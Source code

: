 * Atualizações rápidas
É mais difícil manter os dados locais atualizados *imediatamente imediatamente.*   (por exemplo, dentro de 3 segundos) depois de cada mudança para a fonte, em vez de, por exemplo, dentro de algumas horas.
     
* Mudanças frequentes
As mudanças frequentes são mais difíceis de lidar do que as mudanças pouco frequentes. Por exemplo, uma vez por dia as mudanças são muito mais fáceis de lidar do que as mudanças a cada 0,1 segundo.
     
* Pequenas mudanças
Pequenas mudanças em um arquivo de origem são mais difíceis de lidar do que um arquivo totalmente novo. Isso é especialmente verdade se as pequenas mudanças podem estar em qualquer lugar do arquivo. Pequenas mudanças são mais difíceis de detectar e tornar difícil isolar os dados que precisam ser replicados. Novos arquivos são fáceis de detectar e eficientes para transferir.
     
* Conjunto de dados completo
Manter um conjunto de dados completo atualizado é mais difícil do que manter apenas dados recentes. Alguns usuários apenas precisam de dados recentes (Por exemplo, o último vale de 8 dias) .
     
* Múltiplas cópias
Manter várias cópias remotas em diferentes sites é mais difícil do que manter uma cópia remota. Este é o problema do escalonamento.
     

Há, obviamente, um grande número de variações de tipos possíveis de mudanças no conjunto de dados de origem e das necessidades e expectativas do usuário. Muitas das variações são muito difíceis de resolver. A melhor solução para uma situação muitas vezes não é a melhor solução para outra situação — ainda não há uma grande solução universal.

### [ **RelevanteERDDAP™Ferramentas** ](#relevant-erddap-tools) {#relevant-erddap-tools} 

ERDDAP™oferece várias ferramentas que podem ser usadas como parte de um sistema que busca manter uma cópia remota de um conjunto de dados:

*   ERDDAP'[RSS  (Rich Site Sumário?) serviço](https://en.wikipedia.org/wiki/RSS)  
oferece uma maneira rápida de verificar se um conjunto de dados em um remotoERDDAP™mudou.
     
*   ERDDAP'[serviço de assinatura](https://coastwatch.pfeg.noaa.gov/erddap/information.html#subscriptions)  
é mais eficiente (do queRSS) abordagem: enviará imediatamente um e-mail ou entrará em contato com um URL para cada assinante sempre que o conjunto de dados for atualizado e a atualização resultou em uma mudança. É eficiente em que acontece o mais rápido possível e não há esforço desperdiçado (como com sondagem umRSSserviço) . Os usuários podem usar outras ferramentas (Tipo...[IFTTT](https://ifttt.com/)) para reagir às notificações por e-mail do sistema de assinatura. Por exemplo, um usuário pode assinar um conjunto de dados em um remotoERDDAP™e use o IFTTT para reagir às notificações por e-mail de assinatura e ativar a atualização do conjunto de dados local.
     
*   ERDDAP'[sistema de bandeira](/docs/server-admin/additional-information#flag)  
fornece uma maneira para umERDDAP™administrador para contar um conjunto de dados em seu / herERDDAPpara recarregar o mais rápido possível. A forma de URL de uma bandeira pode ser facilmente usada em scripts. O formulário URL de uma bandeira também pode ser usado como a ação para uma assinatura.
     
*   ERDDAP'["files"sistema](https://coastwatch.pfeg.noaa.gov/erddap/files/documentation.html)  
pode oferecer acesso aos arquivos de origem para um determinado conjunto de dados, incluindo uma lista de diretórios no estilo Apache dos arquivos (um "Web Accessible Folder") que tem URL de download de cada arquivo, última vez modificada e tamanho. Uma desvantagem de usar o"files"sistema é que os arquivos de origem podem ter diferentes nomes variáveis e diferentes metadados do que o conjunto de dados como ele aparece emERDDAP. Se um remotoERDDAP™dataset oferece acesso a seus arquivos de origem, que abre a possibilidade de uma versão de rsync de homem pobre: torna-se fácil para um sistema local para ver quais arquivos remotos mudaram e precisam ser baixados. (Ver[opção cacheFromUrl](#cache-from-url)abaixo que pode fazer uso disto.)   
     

**Task statement:** The response has to match the data exactly, line for line.

**Result for this task:**
Source code

: * Atualizações rápidas
É mais difícil manter os dados locais atualizados *imediatamente imediatamente.*   (por exemplo, dentro de 3 segundos) depois de cada mudança para a fonte, em vez de, por exemplo, dentro de algumas horas.
     
* Mudanças frequentes
As mudanças frequentes são mais difíceis de lidar do que as mudanças pouco frequentes. Por exemplo, uma vez por dia as mudanças são muito mais fáceis de lidar do que as mudanças a cada 0,1 segundo.
     
* Pequenas mudanças
Pequenas mudanças em um arquivo de origem são mais difíceis de lidar do que um arquivo totalmente novo. Isso é especialmente verdade se as pequenas mudanças podem estar em qualquer lugar do arquivo. Pequenas mudanças são mais difíceis de detectar e tornar difícil isolar os dados que precisam ser replicados. Novos arquivos são fáceis de detectar e eficientes para transferir.
     
* Conjunto de dados completo
Manter um conjunto de dados completo atualizado é mais difícil do que manter apenas dados recentes. Alguns usuários apenas precisam de dados recentes (Por exemplo, o último vale de 8 dias) .
     
* Múltiplas cópias
Manter várias cópias remotas em diferentes sites é mais difícil do que manter uma cópia remota. Este é o problema do escalonamento.
     

Há, obviamente, um grande número de variações de tipos possíveis de mudanças no conjunto de dados de origem e das necessidades e expectativas do usuário. Muitas das variações são muito difíceis de resolver. A melhor solução para uma situação muitas vezes não é a melhor solução para outra situação — ainda não há uma grande solução universal.

### [ **RelevanteERDDAP™Ferramentas** ](#relevant-erddap-tools) {#relevant-erddap-tools} 

ERDDAP™oferece várias ferramentas que podem ser usadas como parte de um sistema que busca manter uma cópia remota de um conjunto de dados:

*   ERDDAP'[RSS  (Rich Site Sumário?) serviço](https://en.wikipedia.org/wiki/RSS)  
oferece uma maneira rápida de verificar se um conjunto de dados em um remotoERDDAP™mudou.
     
*   ERDDAP'[serviço de assinatura](https://coastwatch.pfeg.noaa.gov/erddap/information.html#subscriptions)  
é mais eficiente (do queRSS) abordagem: enviará imediatamente um e-mail ou entrará em contato com um URL para cada assinante sempre que o conjunto de dados for atualizado e a atualização resultou em uma mudança. É eficiente em que acontece o mais rápido possível e não há esforço desperdiçado (como com sondagem umRSSserviço) . Os usuários podem usar outras ferramentas (Tipo...[IFTTT](https://ifttt.com/)) para reagir às notificações por e-mail do sistema de assinatura. Por exemplo, um usuário pode assinar um conjunto de dados em um remotoERDDAP™e use o IFTTT para reagir às notificações por e-mail de assinatura e ativar a atualização do conjunto de dados local.
     
*   ERDDAP'[sistema de bandeira](/docs/server-admin/additional-information#flag)  
fornece uma maneira para umERDDAP™administrador para contar um conjunto de dados em seu / herERDDAPpara recarregar o mais rápido possível. A forma de URL de uma bandeira pode ser facilmente usada em scripts. O formulário URL de uma bandeira também pode ser usado como a ação para uma assinatura.
     
*   ERDDAP'["files"sistema](https://coastwatch.pfeg.noaa.gov/erddap/files/documentation.html)  
pode oferecer acesso aos arquivos de origem para um determinado conjunto de dados, incluindo uma lista de diretórios no estilo Apache dos arquivos (um "Web Accessible Folder") que tem URL de download de cada arquivo, última vez modificada e tamanho. Uma desvantagem de usar o"files"sistema é que os arquivos de origem podem ter diferentes nomes variáveis e diferentes metadados do que o conjunto de dados como ele aparece emERDDAP. Se um remotoERDDAP™dataset oferece acesso a seus arquivos de origem, que abre a possibilidade de uma versão de rsync de homem pobre: torna-se fácil para um sistema local para ver quais arquivos remotos mudaram e precisam ser baixados. (Ver[opção cacheFromUrl](#cache-from-url)abaixo que pode fazer uso disto.)   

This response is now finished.